В романе много автобиографического. В размышлениях Неточки судьбе отчима, о необходимом для всякого таланта сочетании бескорыстной любви к искусству с постоянным трудом, ведущим к мастерству, сказались раздумья писателя о своем творческом пути. Некоторые черты молодого Достоевского трансформировались в Ефимове — заносчивом и гордом «некстати», болезненно самолюбивом, мучимом сомнениями в своей гениальности. В рассуждениях Б. о том, что зависть, мелочная подлость и глупость «друзей» истинного таланта ранят сильнее нищеты и могут «истерзать его булавками», отразились и тяжело переживавшиеся писателем разногласия с кругом «Современника» — после неудачи «Двойника», «Господина Прохарчина» и провала «Хозяйки» (см. об этом письма к M. M. Достоевскому от ноября 1846 — апреля 1847 г., Е. П. Майковой от 14 мая 1848 г., А. А. Краевскому от февраля 1849 г.).

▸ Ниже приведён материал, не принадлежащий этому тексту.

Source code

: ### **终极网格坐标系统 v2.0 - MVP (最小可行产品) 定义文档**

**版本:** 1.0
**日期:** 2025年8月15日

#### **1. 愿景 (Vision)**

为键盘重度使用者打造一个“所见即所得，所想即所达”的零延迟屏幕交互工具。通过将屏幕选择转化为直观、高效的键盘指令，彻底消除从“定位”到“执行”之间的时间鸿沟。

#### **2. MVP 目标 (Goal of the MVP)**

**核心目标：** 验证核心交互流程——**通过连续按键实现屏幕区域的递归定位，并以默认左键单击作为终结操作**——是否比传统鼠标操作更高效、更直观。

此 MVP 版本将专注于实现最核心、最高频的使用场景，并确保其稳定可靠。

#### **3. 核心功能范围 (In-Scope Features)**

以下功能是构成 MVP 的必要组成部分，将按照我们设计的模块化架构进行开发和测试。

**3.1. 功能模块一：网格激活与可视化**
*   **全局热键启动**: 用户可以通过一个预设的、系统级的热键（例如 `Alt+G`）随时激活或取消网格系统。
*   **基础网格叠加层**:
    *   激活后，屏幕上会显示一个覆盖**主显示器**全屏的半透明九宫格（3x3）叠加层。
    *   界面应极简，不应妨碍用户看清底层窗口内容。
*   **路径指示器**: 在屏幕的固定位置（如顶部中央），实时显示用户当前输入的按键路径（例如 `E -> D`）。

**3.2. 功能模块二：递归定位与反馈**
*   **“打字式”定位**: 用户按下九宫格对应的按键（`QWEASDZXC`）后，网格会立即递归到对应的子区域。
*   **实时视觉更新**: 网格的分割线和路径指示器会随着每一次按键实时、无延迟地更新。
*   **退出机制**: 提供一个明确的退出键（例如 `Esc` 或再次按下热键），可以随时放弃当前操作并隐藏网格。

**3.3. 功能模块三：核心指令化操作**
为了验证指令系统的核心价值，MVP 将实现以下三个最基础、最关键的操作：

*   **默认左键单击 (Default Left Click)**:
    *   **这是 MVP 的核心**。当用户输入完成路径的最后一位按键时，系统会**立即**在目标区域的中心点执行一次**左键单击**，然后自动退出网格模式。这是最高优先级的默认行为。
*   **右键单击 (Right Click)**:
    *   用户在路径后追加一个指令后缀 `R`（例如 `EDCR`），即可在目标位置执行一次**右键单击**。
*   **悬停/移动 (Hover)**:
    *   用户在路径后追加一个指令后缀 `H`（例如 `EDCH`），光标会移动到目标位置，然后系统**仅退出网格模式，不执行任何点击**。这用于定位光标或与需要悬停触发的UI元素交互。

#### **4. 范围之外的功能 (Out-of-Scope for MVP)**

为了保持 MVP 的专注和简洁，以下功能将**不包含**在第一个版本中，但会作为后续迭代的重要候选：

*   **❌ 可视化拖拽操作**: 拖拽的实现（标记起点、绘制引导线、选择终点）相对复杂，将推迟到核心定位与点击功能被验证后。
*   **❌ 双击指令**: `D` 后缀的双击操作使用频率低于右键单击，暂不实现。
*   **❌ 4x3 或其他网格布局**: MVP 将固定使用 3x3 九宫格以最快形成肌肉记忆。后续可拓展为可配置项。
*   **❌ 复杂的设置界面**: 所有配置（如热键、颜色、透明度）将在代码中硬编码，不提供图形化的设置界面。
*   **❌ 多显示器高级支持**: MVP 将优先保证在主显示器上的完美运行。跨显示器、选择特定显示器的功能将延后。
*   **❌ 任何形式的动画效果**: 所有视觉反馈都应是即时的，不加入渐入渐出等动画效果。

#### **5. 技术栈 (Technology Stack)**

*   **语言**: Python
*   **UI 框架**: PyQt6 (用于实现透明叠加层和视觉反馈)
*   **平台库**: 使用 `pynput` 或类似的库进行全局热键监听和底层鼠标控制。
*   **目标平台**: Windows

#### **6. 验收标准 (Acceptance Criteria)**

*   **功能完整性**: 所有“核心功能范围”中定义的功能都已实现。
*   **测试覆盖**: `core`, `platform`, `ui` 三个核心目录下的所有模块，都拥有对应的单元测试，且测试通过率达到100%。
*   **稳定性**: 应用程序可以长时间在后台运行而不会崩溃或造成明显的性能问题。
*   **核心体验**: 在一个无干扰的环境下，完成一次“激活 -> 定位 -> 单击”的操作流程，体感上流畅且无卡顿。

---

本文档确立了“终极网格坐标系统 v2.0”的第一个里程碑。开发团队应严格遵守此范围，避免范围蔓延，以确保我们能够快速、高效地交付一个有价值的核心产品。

В «Неточке Незвановой» творчески переосмыслен и ряд литературных впечатлений. Среди них надо упомянуть произведения Ж. Санд и роман Э. Сю. «Матильда, или Записки молодой женщины» (1841) — первый роман-фельетон Сю, имевший во Франции шумный успех. Русский перевод его, сделанный Н. В. Строевым, появился в 1846–1847 гг. Но еще в 1844 г. Достоевский мечтал перевести этот роман вместе с братом Михаилом и товарищем по Инженерному училищу О. П. Паттоном (см. письма его к M. M. Достоевскому от второй половины января и от 14 февраля 1844 г.).